# Good place to purchase my first tegu?



## Byrns149 (Dec 14, 2011)

What is a good place to buy my first tegu online. Im looking for either a black and white or a red. Ive checked kingsnake.com and Faunaclassifieds but i cant find any nice ones. Also what time of year do tegus produce offspring? I would like to get a baby.


----------



## kellen.watkins (Dec 14, 2011)

Teguterra is a decent place. Varnyard-herps usually is too but been sketchy lately. Underground reptiles has reds as well. Tegus hatch out from about end of june- end of july for black and whites and end of july-september for reds


----------



## got10 (Dec 14, 2011)

There is a fella on kingsnake that is catching and selling florida caught tegus . My friend bought one from him and the lizard was actually tamed down complete in a month . I will get the name for you if you want it.


----------



## Jefroka (Dec 15, 2011)

http://www.varnyard-herps-inc.com/


...Jefroka


----------



## TeguBuzz (Dec 15, 2011)

got10 said:


> There is a fella on kingsnake that is catching and selling florida caught tegus . My friend bought one from him and the lizard was actually tamed down complete in a month . I will get the name for you if you want it.



Was it Outback Reptiles?

I recommend teguterra.


----------



## OsiViper (Dec 15, 2011)

I got my B&W from teguterra and johnny was very helpful and nice.
He was very careful to ship him on a day where it was good and warmer weather as not to hurt him. And Gummy seems very healthy and active and he's been very easy to tame.


----------



## Byrns149 (Dec 15, 2011)

thanks guys, i was looking to get mine after christmas.


----------



## got10 (Dec 15, 2011)

TeguBuzz said:


> got10 said:
> 
> 
> > There is a fella on kingsnake that is catching and selling florida caught tegus . My friend bought one from him and the lizard was actually tamed down complete in a month . I will get the name for you if you want it.
> ...



i checked . It was outback .


----------



## reptastic (Dec 15, 2011)

Jefroka said:


> http://www.varnyard-herps-inc.com/
> 
> 
> ...Jefroka



i agree, 1 bad season wont change my opinion #1 breeder in the usa


----------



## kellen.watkins (Dec 15, 2011)

He didn't handle his bad season very well though.

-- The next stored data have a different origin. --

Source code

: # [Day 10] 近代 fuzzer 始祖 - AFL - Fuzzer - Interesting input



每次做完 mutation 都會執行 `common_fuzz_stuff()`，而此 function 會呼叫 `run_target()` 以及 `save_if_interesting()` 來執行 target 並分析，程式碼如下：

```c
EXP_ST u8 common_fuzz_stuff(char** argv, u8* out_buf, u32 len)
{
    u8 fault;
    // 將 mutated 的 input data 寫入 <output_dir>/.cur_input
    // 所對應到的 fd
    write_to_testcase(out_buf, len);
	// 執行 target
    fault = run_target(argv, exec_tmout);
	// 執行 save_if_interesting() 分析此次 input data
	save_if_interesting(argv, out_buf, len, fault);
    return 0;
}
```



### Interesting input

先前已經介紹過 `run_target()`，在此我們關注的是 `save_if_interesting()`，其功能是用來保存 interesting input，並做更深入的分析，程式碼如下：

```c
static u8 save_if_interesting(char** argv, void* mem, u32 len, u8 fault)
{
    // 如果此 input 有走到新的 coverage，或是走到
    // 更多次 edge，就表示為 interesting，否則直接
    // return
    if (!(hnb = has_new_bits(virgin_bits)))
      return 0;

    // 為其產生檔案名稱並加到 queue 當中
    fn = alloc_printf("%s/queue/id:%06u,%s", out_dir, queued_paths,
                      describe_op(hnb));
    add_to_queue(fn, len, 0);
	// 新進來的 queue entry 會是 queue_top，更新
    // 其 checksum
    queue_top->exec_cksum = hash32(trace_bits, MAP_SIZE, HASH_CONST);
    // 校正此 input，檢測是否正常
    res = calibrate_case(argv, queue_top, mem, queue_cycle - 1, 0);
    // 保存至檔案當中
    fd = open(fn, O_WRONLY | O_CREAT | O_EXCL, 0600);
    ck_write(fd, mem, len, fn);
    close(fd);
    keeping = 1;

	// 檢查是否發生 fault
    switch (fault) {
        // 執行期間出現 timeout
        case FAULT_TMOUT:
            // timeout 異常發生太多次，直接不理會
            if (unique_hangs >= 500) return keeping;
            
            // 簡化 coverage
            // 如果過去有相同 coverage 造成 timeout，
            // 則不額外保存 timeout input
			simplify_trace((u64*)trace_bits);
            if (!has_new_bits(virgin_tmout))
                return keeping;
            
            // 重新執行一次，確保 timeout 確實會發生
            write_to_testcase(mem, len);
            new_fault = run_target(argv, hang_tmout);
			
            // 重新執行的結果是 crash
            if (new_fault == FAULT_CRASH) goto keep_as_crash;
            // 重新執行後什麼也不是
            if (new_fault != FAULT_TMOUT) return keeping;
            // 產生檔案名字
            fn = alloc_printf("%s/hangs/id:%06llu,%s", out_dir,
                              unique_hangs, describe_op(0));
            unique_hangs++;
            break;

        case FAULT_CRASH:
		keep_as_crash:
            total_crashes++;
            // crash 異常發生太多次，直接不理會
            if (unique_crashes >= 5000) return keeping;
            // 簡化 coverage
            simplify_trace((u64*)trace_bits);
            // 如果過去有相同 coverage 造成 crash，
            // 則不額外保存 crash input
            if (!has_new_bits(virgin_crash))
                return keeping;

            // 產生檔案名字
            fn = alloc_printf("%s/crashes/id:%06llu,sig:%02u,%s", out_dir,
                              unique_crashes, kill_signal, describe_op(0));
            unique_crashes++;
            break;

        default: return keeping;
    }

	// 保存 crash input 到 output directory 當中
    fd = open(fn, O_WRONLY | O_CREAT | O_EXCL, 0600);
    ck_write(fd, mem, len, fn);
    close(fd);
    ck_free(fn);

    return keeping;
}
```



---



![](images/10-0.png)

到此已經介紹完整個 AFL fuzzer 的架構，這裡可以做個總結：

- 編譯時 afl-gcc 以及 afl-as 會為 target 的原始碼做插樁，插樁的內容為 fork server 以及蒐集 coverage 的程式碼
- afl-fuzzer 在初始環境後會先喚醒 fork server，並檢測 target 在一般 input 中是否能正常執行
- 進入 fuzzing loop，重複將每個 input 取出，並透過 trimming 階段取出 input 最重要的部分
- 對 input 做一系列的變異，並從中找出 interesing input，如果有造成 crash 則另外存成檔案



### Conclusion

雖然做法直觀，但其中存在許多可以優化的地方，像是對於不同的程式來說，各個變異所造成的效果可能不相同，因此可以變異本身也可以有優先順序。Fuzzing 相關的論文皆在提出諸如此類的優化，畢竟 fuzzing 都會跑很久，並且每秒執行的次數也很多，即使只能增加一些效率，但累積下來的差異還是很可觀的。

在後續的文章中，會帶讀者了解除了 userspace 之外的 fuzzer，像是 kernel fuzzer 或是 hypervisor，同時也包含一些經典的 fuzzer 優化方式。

Me personally kinda sketchy now knowing if he has a bad season what might happen. Not gonna lie though he is an amazing breeder. And I thank him very much fr vanilla


----------



## reptastic (Dec 15, 2011)

Im sure its more to the story than what we know, yes he is, i have owned 6 tegu from him all amazing, i may get an aa one day


----------



## laurarfl (Dec 16, 2011)

I don't know what is going on with Bobby. I still highly recommend his tegus. I've had two and they are beautiful.

Watch out for those selling FL wild caught tegus. Some are selling them in misrepresented ads, ie the Argentine is really a Colombian, etc and sold as a B/W. I don't know anything about Outback though.


----------



## james.w (Dec 16, 2011)

Is it legal for them to sell the WC Florida tegus? I'm pretty sure the Burmese pythons that are caught have to be euthanized, but what about the tegus?


----------



## got10 (Dec 17, 2011)

laurarfl said:


> I don't know what is going on with Bobby. I still highly recommend his tegus. I've had two and they are beautiful.
> 
> Watch out for those selling FL wild caught tegus. Some are selling them in misrepresented ads, ie the Argentine is really a Colombian, etc and sold as a B/W. I don't know anything about Outback though.



Thanks . Good to know



james.w said:


> Is it legal for them to sell the WC Florida tegus? I'm pretty sure the Burmese pythons that are caught have to be euthanized, but what about the tegus?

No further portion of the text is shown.